→ Assignment: Determine which lines of the records include the word "Material", and copy them.

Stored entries
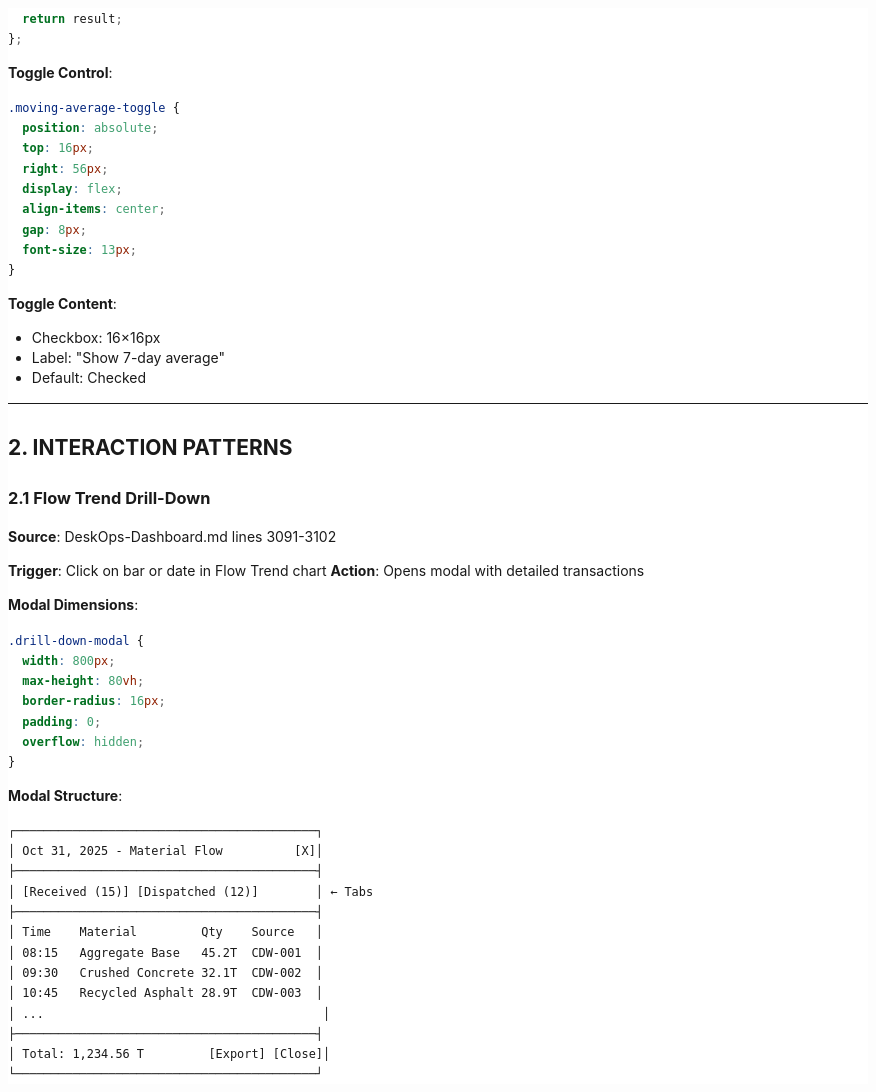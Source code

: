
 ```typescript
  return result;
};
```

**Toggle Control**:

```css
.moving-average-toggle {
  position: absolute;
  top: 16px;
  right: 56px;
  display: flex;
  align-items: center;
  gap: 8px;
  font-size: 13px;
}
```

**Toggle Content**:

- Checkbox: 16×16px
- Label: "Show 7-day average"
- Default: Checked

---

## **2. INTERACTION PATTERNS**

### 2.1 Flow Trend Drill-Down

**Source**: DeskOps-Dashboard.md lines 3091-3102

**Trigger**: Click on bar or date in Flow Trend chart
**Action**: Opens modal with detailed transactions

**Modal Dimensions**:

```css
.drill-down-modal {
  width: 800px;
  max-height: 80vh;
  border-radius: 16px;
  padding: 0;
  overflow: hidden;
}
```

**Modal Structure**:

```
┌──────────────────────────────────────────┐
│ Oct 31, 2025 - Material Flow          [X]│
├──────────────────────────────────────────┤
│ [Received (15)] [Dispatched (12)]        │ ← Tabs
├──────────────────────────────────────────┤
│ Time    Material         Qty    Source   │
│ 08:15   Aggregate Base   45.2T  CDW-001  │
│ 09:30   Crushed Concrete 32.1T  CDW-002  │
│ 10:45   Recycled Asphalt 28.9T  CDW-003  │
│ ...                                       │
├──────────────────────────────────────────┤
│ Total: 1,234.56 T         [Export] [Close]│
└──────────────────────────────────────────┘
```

→ Response:
│ Oct 31, 2025 - Material Flow          [X]│
│ Time    Material         Qty    Source   │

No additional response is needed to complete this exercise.